* _Aim of the task_:
Your answer should be each line of the entries that contains the word "parity", copied in full.
BEGIN Data provided
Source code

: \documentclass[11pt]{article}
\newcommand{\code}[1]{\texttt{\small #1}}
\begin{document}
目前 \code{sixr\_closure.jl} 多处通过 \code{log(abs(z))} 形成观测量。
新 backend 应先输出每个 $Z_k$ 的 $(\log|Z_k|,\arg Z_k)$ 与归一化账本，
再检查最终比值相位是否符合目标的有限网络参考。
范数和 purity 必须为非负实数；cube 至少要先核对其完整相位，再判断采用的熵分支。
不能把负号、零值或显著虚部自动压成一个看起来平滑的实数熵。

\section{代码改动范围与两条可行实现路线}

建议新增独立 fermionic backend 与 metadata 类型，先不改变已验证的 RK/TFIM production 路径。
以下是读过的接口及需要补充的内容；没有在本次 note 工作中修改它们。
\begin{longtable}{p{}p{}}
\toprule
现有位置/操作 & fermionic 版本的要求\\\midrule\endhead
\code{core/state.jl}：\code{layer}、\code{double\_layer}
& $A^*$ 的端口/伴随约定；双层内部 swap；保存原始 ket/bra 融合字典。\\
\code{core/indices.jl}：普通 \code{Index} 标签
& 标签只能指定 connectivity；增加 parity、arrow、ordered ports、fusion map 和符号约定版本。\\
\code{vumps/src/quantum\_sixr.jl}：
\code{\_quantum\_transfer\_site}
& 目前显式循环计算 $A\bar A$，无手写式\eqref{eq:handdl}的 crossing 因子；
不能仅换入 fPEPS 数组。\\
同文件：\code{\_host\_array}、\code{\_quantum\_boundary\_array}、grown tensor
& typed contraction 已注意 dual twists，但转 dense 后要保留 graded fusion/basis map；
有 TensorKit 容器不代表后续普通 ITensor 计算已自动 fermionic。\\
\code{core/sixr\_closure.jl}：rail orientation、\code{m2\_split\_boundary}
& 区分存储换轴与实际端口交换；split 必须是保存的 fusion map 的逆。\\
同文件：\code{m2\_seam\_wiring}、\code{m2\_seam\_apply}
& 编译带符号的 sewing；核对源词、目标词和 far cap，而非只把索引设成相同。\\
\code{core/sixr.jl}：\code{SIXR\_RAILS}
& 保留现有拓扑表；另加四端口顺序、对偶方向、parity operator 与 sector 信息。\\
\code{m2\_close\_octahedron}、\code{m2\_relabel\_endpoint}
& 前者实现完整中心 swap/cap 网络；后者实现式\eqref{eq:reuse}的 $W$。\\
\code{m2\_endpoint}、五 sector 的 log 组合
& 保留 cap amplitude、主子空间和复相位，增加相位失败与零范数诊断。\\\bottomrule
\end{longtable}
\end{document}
END Data provided
* _Written solution_:
& 标签只能指定 connectivity；增加 parity、arrow、ordered ports、fusion map 和符号约定版本。\\
& 保留现有拓扑表；另加四端口顺序、对偶方向、parity operator 与 sector 信息。\\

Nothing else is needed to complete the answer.